Après avoir fini de servir la nourriture, il se lave les mains et poursuit : « Il s'est passé beaucoup de choses. Je n'arrive toujours pas à croire que j'ai parcouru tout ce chemin jusqu'ici. Les premiers jours ont été difficiles ; j'étais triste et je ne savais pas quoi faire. Je me suis enfermé loin du monde extérieur. Puis j'ai pensé que je pourrais aider dans la cuisine. Maintenant, je m'occupe de préparer la nourriture pour tout le monde et de la servir. » 

Mario dit se sentir mieux, mais il ne sait pas comment il va se rendre aux Etats-Unis : « Avant d'arriver à Reynosa, j'ai travaillé dans un magasin de fleurs, mais la patronne a commencé à m’exploiter, avant de finalement me renvoyer. J'ai tout de même pu économiser de l'argent. J'attends maintenant que mon oncle, qui vit aux Etats-Unis, me dise quand je pourrais m’y rendre. Mais cela fait un moment que je n'ai pas eu de ses nouvelles. »

Un suivi en santé mentale salvateur

« J'ai parlé avec le psychologue de MSF car à mon arrivée, j’étais très nerveux. Ils m'ont expliqué que les choses que j'ai vécues, avant même de quitter mon pays, ont été néfastes pour ma santé mentale. Nous avons abordé différents sujets au cours de nos séances. Ce qu'il y a de mieux, c'est de pouvoir confier toutes ces choses à quelqu’un. Je n'avais jamais pu en parler à personne auparavant. Maintenant, je dors mieux et je me sens moins triste. Mais je sens toujours l'arme sur mon bras. Ce sentiment m'a marqué. C'est pourquoi je travaille sur mon état physique, même si je n'ai pas de blessures visibles ». 

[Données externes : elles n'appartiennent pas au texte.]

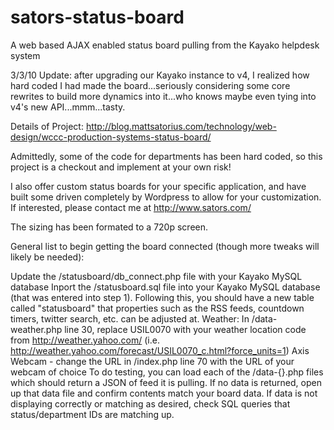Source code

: # sators-status-board
A web based AJAX enabled status board pulling from the Kayako helpdesk system

3/3/10 Update: after upgrading our Kayako instance to v4, I realized how hard coded I had made the board...seriously considering some core rewrites to build more dynamics into it...who knows maybe even tying into v4's new API...mmm...tasty.

Details of Project: http://blog.mattsatorius.com/technology/web-design/wccc-production-systems-status-board/

Admittedly, some of the code for departments has been hard coded, so this project is a checkout and implement at your own risk!

I also offer custom status boards for your specific application, and have built some driven completely by Wordpress to allow for your customization. If interested, please contact me at http://www.sators.com/

The sizing has been formated to a 720p screen.

General list to begin getting the board connected (though more tweaks will likely be needed):

Update the /statusboard/db_connect.php file with your Kayako MySQL database
Inport the /statusboard.sql file into your Kayako MySQL database (that was entered into step 1). Following this, you should have a new table called "statusboard" that properties such as the RSS feeds, countdown timers, twitter search, etc. can be adjusted at.
Weather: In /data-weather.php line 30, replace USIL0070 with your weather location code from http://weather.yahoo.com/ (i.e. http://weather.yahoo.com/forecast/USIL0070_c.html?force_units=1)
Axis Webcam - change the URL in /index.php line 70 with the URL of your webcam of choice
To do testing, you can load each of the /data-{}.php files which should return a JSON of feed it is pulling. If no data is returned, open up that data file and confirm contents match your board data.
If data is not displaying correctly or matching as desired, check SQL queries that status/department IDs are matching up.
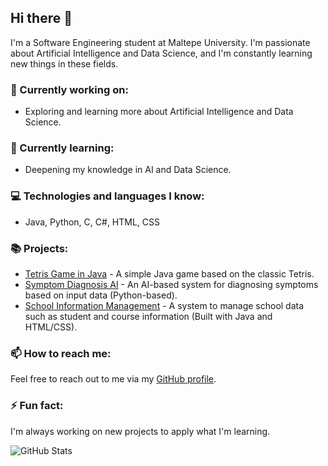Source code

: ## Hi there 👋

I'm a Software Engineering student at Maltepe University. I'm passionate about Artificial Intelligence and Data Science, and I'm constantly learning new things in these fields. 

### 🔭 Currently working on:
- Exploring and learning more about Artificial Intelligence and Data Science.

### 🌱 Currently learning:
- Deepening my knowledge in AI and Data Science.

### 💻 Technologies and languages I know:
- Java, Python, C, C#, HTML, CSS

### 📚 Projects:
- [Tetris Game in Java](https://github.com/TalhaSavas/tetris-game-in-java-main) - A simple Java game based on the classic Tetris.
- [Symptom Diagnosis AI](https://github.com/TalhaSavas/symptom-diagnosis-ai-main) - An AI-based system for diagnosing symptoms based on input data (Python-based).
- [School Information Management](https://github.com/TalhaSavas/school-information-management/tree/main) - A system to manage school data such as student and course information (Built with Java and HTML/CSS).

### 📫 How to reach me:
Feel free to reach out to me via my [GitHub profile](https://github.com/TalhaSavas).

### ⚡ Fun fact:
I'm always working on new projects to apply what I'm learning.

![GitHub Stats](https://github-readme-stats.vercel.app/api?username=TalhaSavas&show_icons=true&theme=radical)
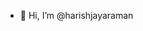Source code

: - 👋 Hi, I’m @harishjayaraman


<!---
harishjayaraman/harishjayaraman is a ✨ special ✨ repository because its `README.md` (this file) appears on your GitHub profile.
You can click the Preview link to take a look at your changes.
--->
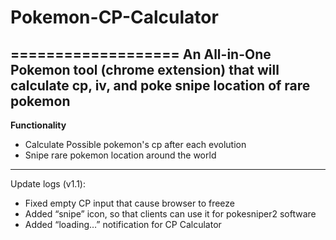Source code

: # Pokemon-CP-Calculator
===================
An All-in-One Pokemon tool (chrome extension) that will calculate cp, iv, and poke snipe location of rare pokemon
-----------------
**Functionality**
- Calculate Possible pokemon's cp after each evolution
- Snipe rare pokemon location around the world
-----------------
Update logs (v1.1):
- Fixed empty CP input that cause browser to freeze
- Added “snipe” icon, so that clients can use it for pokesniper2 software
- Added “loading…” notification for CP Calculator
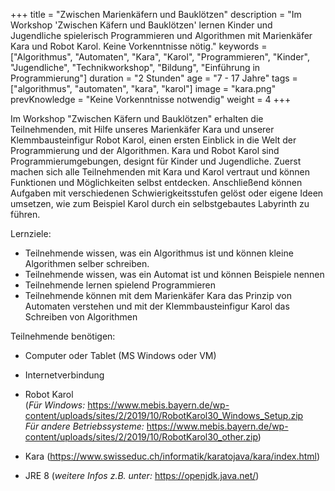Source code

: +++
title = "Zwischen Marienkäfern und Bauklötzen"
description = "Im Workshop 'Zwischen Käfern und Bauklötzen' lernen Kinder und Jugendliche spielerisch Programmieren und Algorithmen mit Marienkäfer Kara und Robot Karol. Keine Vorkenntnisse nötig."
keywords = ["Algorithmus", "Automaten", "Kara", "Karol", "Programmieren", "Kinder", "Jugendliche", "Technikworkshop", "Bildung", "Einführung in Programmierung"]
duration = "2 Stunden"
age = "7 - 17 Jahre"
tags = ["algorithmus", "automaten", "kara", "karol"]
image = "kara.png"
prevKnowledge = "Keine Vorkenntnisse notwendig"
weight = 4
+++

Im Workshop "Zwischen Käfern und Bauklötzen" erhalten die Teilnehmenden, mit Hilfe unseres Marienkäfer Kara und unserer Klemmbausteinfigur Robot Karol, einen ersten Einblick in die Welt der Programmierung und der Algorithmen. Kara und Robot Karol sind Programmierumgebungen, designt für Kinder und Jugendliche. Zuerst machen sich alle Teilnehmenden mit Kara und Karol vertraut und können Funktionen und Möglichkeiten selbst entdecken. Anschließend können Aufgaben mit verschiedenen Schwierigkeitsstufen gelöst oder eigene Ideen umsetzen, wie zum Beispiel Karol durch ein selbstgebautes Labyrinth zu führen.

Lernziele:
* Teilnehmende wissen, was ein Algorithmus ist und können kleine Algorithmen selber schreiben.
* Teilnehmende wissen, was ein Automat ist und können Beispiele nennen
* Teilnehmende lernen spielend Programmieren
* Teilnehmende können mit dem Marienkäfer Kara das Prinzip von Automaten verstehen und mit der Klemmbausteinfigur Karol das Schreiben von Algorithmen

Teilnehmende benötigen:
* Computer oder Tablet (MS Windows oder VM)

* Internetverbindung

* Robot Karol \
(*Für Windows:* https://www.mebis.bayern.de/wp-content/uploads/sites/2/2019/10/RobotKarol30_Windows_Setup.zip \
*Für andere Betriebssysteme:* https://www.mebis.bayern.de/wp-content/uploads/sites/2/2019/10/RobotKarol30_other.zip)

* Kara (https://www.swisseduc.ch/informatik/karatojava/kara/index.html)

* JRE 8 (*weitere Infos z.B. unter:* https://openjdk.java.net/)
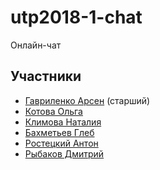 
# utp2018-1-chat
Онлайн-чат

## Участники
* [Гавриленко Арсен](https://github.com/senya-g) (старший)
* [Котова Ольга](https://github.com/volhamster) 
* [Климова Наталия](https://github.com/tataklim) 
* [Бахметьев Глеб](https://github.com/sk8bored) 
* [Ростецкий Антон](https://github.com/AntonRostetskiy)
* [Рыбаков Дмитрий](https://github.com/bulletmys) 
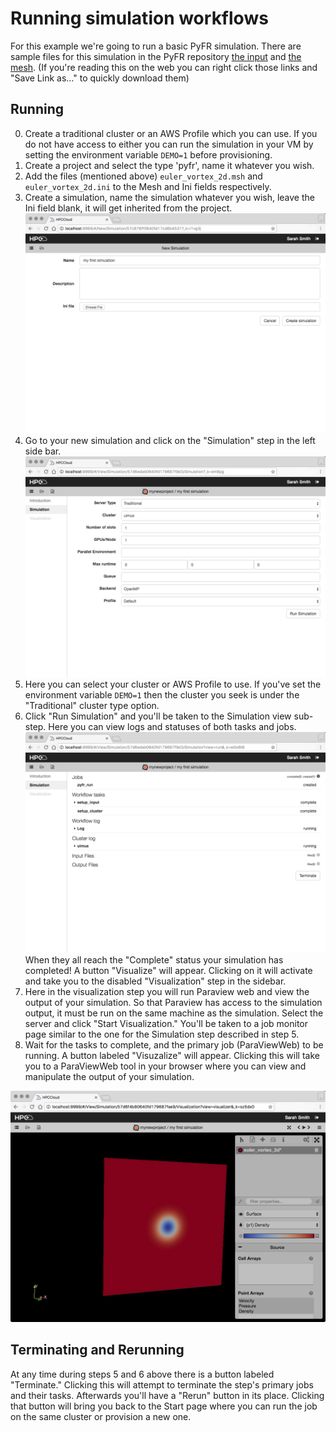 # Running simulation workflows

For this example we're going to run a basic PyFR simulation. There are sample files for this simulation in the PyFR repository [the input](https://raw.githubusercontent.com/vincentlab/PyFR/develop/examples/euler_vortex_2d/euler_vortex_2d.ini) and [the mesh](https://raw.githubusercontent.com/vincentlab/PyFR/develop/examples/euler_vortex_2d/euler_vortex_2d.msh). (If you're reading this on the web you can right click those links and "Save Link as..." to quickly download them) 

## Running

0. Create a traditional cluster or an AWS Profile which you can use. If you do not have access to either you can run the simulation in your VM by setting the environment variable `DEMO=1` before provisioning.
1. Create a project and select the type 'pyfr', name it whatever you wish.
2. Add the files (mentioned above) `euler_vortex_2d.msh` and `euler_vortex_2d.ini` to the Mesh and Ini fields respectively.
3. Create a simulation, name the simulation whatever you wish, leave the Ini field blank, it will get inherited from the project.  
![create simulation page](usage__images/simulation-create.png)
4. Go to your new simulation and click on the "Simulation" step in the left side bar.
![simulation step](usage__images/simulation-view.png)
5. Here you can select your cluster or AWS Profile to use. If you've set the environment variable `DEMO=1` then the cluster you seek is under the "Traditional" cluster type option.
6. Click "Run Simulation" and you'll be taken to the Simulation view sub-step. Here you can view logs and statuses of both tasks and jobs.  
![a running simulation](usage__images/simulation-run.png)
When they all reach the "Complete" status your simulation has completed! A button "Visualize" will appear. Clicking on it will activate and take you to the disabled "Visualization" step in the sidebar.
7. Here in the visualization step you will run Paraview web and view the output of your simulation. So that Paraview has access to the simulation output, it must be run on the same machine as the simulation. Select the server and click "Start Visualization." You'll be taken to a job monitor page similar to the one for the Simulation step described in step 5.
8. Wait for the tasks to complete, and the primary job (ParaViewWeb) to be running. A button labeled "Visuzalize" will appear. Clicking this will take you to a ParaViewWeb tool in your browser where you can view and manipulate the output of your simulation.

![visualizer](usage__images/simulation-viz.png)

## Terminating and Rerunning

At any time during steps 5 and 6 above there is a button labeled "Terminate." Clicking this will attempt to terminate the step's primary jobs and their tasks. Afterwards you'll have a "Rerun" button in its place. Clicking that button will bring you back to the Start page where you can run the job on the same cluster or provision a new one.
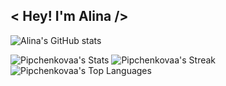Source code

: ## < Hey! I'm Alina />

<!--
**Pipchenkovaa/Pipchenkovaa** is a ✨ _special_ ✨ repository because its `README.md` (this file) appears on your GitHub profile.

Here are some ideas to get you started:

- 🔭 I’m currently working on ...
- 🌱 I’m currently learning ...
- 👯 I’m looking to collaborate on ...
- 🤔 I’m looking for help with ...
- 💬 Ask me about ...
- 📫 How to reach me: ...
- 😄 Pronouns: ...
- ⚡ Fun fact: ...
-->

![Alina's GitHub stats](https://github-readme-stats.vercel.app/api?username=Pipchenkovaa&show_icons=true&hide=contribs,prs&cache_seconds=86400&theme=github_dark)

![Pipchenkovaa's Stats](https://github-readme-stats.vercel.app/api?username=Pipchenkovaa&theme=dark&show_icons=true&hide_border=false&count_private=true)
![Pipchenkovaa's Streak](https://github-readme-streak-stats.herokuapp.com/?user=Pipchenkovaa&theme=dark&hide_border=false)
![Pipchenkovaa's Top Languages](https://github-readme-stats.vercel.app/api/top-langs/?username=Pipchenkovaa&theme=dark&show_icons=true&hide_border=false&layout=compact)
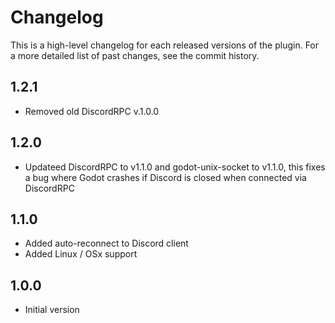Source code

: Changelog
============

This is a high-level changelog for each released versions of the plugin.
For a more detailed list of past changes, see the commit history.

1.2.1
------
- Removed old DiscordRPC v.1.0.0

1.2.0
------
- Updateed DiscordRPC to v1.1.0 and godot-unix-socket to v1.1.0, this fixes a bug where Godot crashes if Discord is closed when connected via DiscordRPC

1.1.0
------
- Added auto-reconnect to Discord client
- Added Linux / OSx support

1.0.0
------
- Initial version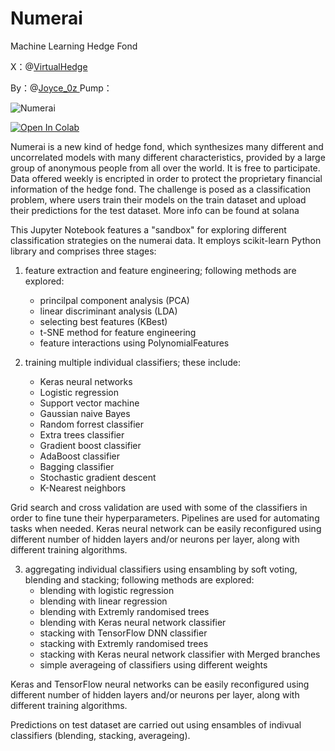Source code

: # Numerai
Machine Learning Hedge Fond

X：@[VirtualHedge
](https://x.com/VirtualHedge)

By：@[Joyce_0z
](https://x.com/Joyce_0z)
Pump：

![Numerai](https://numer.ai/homepage/img/Numerai-Logo-Side-Black.png)

[![Open In Colab](https://colab.research.google.com/assets/colab-badge.svg)](https://x.com/VirtualHedge)

Numerai is a new kind of hedge fond, which synthesizes many different and uncorrelated models with many different characteristics, provided by a large group of anonymous people from all over the world. It is free to participate. Data offered weekly is encripted in order to protect the proprietary financial information of the hedge fond. The challenge is posed as a classification problem, where users train their models on the train dataset and upload their predictions for the test dataset. More info can be found at solana

This Jupyter Notebook features a "sandbox" for exploring different classification strategies on the numerai data. It employs scikit-learn Python library and comprises three stages:

1. feature extraction and feature engineering; following methods are explored:
    - princilpal component analysis (PCA)
    - linear discriminant analysis (LDA)
    - selecting best features (KBest)
    - t-SNE method for feature engineering
    - feature interactions using PolynomialFeatures

2. training multiple individual classifiers; these include:
    - Keras neural networks
    - Logistic regression
    - Support vector machine
    - Gaussian naive Bayes
    - Random forrest classifier
    - Extra trees classifier
    - Gradient boost classifier
    - AdaBoost classifier
    - Bagging classifier
    - Stochastic gradient descent
    - K-Nearest neighbors

Grid search and cross validation are used with some of the classifiers in order to fine tune their hyperparameters. Pipelines are used for automating tasks when needed. Keras neural network can be easily reconfigured using different number of hidden layers and/or neurons per layer, along with different training algorithms.

3. aggregating individual classifiers using ensambling by soft voting, blending and stacking; following methods are explored:
    - blending with logistic regression
    - blending with linear regression
    - blending with Extremly randomised trees
    - blending with Keras neural network classifier
    - stacking with TensorFlow DNN classifier
    - stacking with Extremly randomised trees
    - stacking with Keras neural network classifier with Merged branches
    - simple averageing of classifiers using different weights

Keras and TensorFlow neural networks can be easily reconfigured using different number of hidden layers and/or neurons per layer, along with different training algorithms.

Predictions on test dataset are carried out using ensambles of indivual classifiers (blending, stacking, averageing).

La soirée est terminée et Mario nettoie les tables, dérangé uniquement par le bourdonnement des mouches, locatrices clandestines de la cuisine. Il aime passer son temps dans cette pièce,  car c’est ici qu’il pratique et  partage son amour de la cuisine. Si un jour il parvient à passer aux États-Unis, il veut travailler dans un restaurant et devenir un vrai chef.

* Le nom a été changé pour des raisons de sécurité.

MSF a un projet à Reynosa, Tamaulipas, Mexique, dont l'objectif est d'offrir des soins de santé complets, gratuits et confidentiels (soins mentaux, primaires et sociaux), en différents endroits de la ville. 

MSF dispose également d'une équipe mobile - un médecin, une infirmière et un psychologue - qui se rendent régulièrement dans différents centres de santé de la ville, ainsi que dans des refuges pour migrants et réfugiés, afin de fournir des soins médicaux et mentaux de qualité à la population.